[Entries taken from a collection]

● ● ●

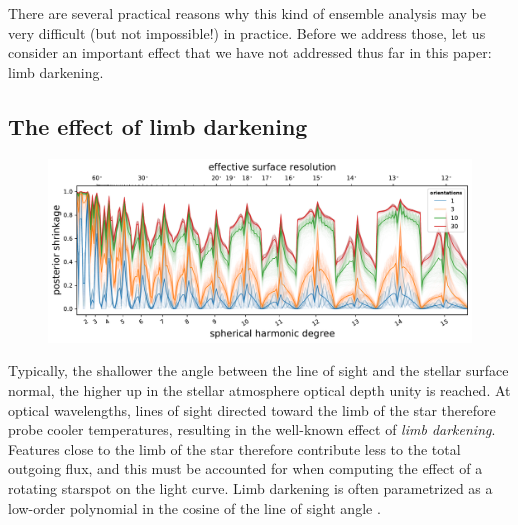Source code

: \documentclass[modern]{aastex62}
\begin{document}
There are several practical reasons why this kind of ensemble analysis
may be very difficult (but not impossible!) in practice. Before
we address those, let us consider an important effect that we have not
addressed thus far in this paper: limb darkening.

\subsection{The effect of limb darkening}
\label{sec:limbdark}

\begin{figure}[t!]
    \begin{centering}
        \includegraphics[width=\linewidth]{figures/nullspace_ensemble_ld.pdf}
    \end{centering}
\end{figure}

Typically, the shallower the angle between the line of sight
and the stellar surface normal, the higher up in the stellar
atmosphere optical depth unity is reached. At optical wavelengths,
lines of sight directed toward the limb of the star therefore
probe cooler temperatures, resulting in the well-known effect of
\emph{limb darkening}. Features close to the limb of the star therefore
contribute less to the total outgoing flux, and this must be
accounted for when computing the effect of a rotating starspot
on the light curve. Limb darkening is often parametrized
as a low-order polynomial in the cosine of the line of sight angle
\citep{Kopal1950}.
\end{document}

● ● ●

From the line that contains "we address those, let" to the last line of the data, write out each line exactly and add nothing.

we address those, let us consider an important effect that we have not
addressed thus far in this paper: limb darkening.

\subsection{The effect of limb darkening}
\label{sec:limbdark}

\begin{figure}[t!]
    \begin{centering}
        \includegraphics[width=\linewidth]{figures/nullspace_ensemble_ld.pdf}
    \end{centering}
\end{figure}

Typically, the shallower the angle between the line of sight
and the stellar surface normal, the higher up in the stellar
atmosphere optical depth unity is reached. At optical wavelengths,
lines of sight directed toward the limb of the star therefore
probe cooler temperatures, resulting in the well-known effect of
\emph{limb darkening}. Features close to the limb of the star therefore
contribute less to the total outgoing flux, and this must be
accounted for when computing the effect of a rotating starspot
on the light curve. Limb darkening is often parametrized
as a low-order polynomial in the cosine of the line of sight angle
\citep{Kopal1950}.
\end{document}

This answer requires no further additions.